1. "So many" is still a tiny number compared to the total population. The economy can be good without reaching impossible perfection for every person.
2. A significant proportion of the homeless choose to live that way over their available options to live in a home. Why should we deny them agency to make their own choices?
A quick google brought up 552,830 homeless one night in 2018. That is about 17 per 10,000 people. If one’s heart is small enough, and of course you happen not to be one of the half million, you can ignore them.
This is one of the differences between red and blue. Does making life better for more really hurt those who have no need? Is there a floor below which you should strive to provide protection? Some hearts are just harder than others.
Indeed a key difference between red and blue is that the progressives care about the 0.17%, but don't care about the 30% that are working and struggling to make ends meet and to get the best education for their kids. In contrast, conservatives understand that 30% represents more than 100x as many people as 0.17%, so they care more about the 30%.
Let's put it this way -- the ICU treats people in (at least apparent) life-threatening situations. That's for a heart attack, and not for a sunburn. That is for severe burns and not for a minor burn such as one that I recently got (I leaned over a frying pan and touched the hot handle with my bare arm. I did not go to the emergency room for that). Homelessness is potentially a dangerous situation. Homeless people are often vulnerable to criminals.
To be sure, some people are at fault for being homeless even as a transitory situation (such as being kicked out of a family home for being abusive or strung out). Some are runaways either from a pathological household or from such a horrible situation as human trafficking. Some are people with big problems -- drifters who cannot connect with any community at all, people who belong in drug rehab or mental institutions, people on the run from the law... Some have the problem of being priced out of local housing. One might be able to write in Traverse City, Michigan for a firm in New York City, but one cannot work remotely as a shop clerk. Some people are simply priced out of local housing. Some are in transition after a disaster (a fire sweeps through an apartment complex... and the former residents are then homeless).

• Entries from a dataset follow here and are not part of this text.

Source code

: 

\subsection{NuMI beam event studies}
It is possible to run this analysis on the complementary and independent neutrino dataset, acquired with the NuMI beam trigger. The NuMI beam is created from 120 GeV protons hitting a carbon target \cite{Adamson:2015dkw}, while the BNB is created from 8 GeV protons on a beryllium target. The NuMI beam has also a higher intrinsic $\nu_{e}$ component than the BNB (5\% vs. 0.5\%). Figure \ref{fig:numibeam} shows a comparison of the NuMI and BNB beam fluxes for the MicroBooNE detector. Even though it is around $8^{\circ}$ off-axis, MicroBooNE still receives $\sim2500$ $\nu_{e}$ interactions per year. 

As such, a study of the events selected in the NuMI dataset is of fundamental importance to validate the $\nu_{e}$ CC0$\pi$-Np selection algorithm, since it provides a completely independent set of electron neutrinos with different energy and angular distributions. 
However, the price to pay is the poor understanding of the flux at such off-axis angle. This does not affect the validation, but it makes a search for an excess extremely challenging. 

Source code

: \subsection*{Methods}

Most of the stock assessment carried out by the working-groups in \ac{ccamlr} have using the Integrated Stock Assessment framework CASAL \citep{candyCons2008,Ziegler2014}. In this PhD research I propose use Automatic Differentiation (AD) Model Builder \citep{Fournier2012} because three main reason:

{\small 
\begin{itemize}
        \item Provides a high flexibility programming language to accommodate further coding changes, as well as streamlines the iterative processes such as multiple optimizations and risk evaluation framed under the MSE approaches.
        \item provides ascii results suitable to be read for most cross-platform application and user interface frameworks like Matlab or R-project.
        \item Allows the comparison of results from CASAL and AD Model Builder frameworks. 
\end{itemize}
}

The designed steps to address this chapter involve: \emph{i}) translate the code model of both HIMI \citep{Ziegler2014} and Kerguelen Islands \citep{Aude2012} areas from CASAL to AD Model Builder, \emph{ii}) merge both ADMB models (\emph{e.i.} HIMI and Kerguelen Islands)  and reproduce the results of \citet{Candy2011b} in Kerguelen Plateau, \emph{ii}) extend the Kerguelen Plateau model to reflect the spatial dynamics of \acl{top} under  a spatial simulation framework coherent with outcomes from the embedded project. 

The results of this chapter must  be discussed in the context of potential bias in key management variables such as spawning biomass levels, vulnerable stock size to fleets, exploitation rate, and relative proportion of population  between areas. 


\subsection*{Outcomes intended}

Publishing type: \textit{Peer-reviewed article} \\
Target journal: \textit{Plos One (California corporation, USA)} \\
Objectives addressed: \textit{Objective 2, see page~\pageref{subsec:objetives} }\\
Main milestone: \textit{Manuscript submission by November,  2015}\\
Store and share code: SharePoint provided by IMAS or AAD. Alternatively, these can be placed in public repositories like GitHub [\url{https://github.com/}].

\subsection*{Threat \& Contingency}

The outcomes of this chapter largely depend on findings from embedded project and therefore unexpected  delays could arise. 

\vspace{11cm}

If even a few are priced out of local housing, then many others surely exist on the borderline of that situation. Being close to that level of what most of us consider extreme poverty is itself poverty. Poverty can as much be having extreme needs and not the means. Maybe we have put too much emphasis on building "luxury" housing and not on building housing that poor people need. Maybe the movers-and-shakers have decided that transient hotels are nuisances in many cities. "Luxury" (I hate that word, as it means the vices of excess and waste that hurt others elsewhere), is almost always marketable for far more than is something 'affordable'.
I do not have a problem with making things easier for the 30% who struggle for survival under a contemporary paradigm in which most of us exist with a purpose that we wish that we could deny -=- making people already filthy-rich even more filthy-rich.
We face a harsh economic transition that few foresaw -- the end of the era of scarcity in which meeting unmet needs is a reliable means of making a good living. That allowed factory workers to live well if they made the big-ticket items that many did not yet have. Now such arises from either population growth or replacement, and the manufacture of such things is often done overseas. Services? Many people can put off a carpet-cleaning if someone spills some red pop. Maybe if you are in a bind you can cut the cable and find out what you are missing (really, not much but a waste of time).
It may be an oversimplification, but many people are where the jobs aren't... and the jobs are where housing is inadequate for the number of jobs. To work for New York wages even as a store clerk and face the housing costs of Youngstown, Ohio would be economic bliss. Few get that opportunity.
The ideal subject of totalitarian rule is not the convinced Nazi or the dedicated Communist but instead the people for whom the distinction between fact and fiction, true and false, no longer exists -- Hannah Arendt.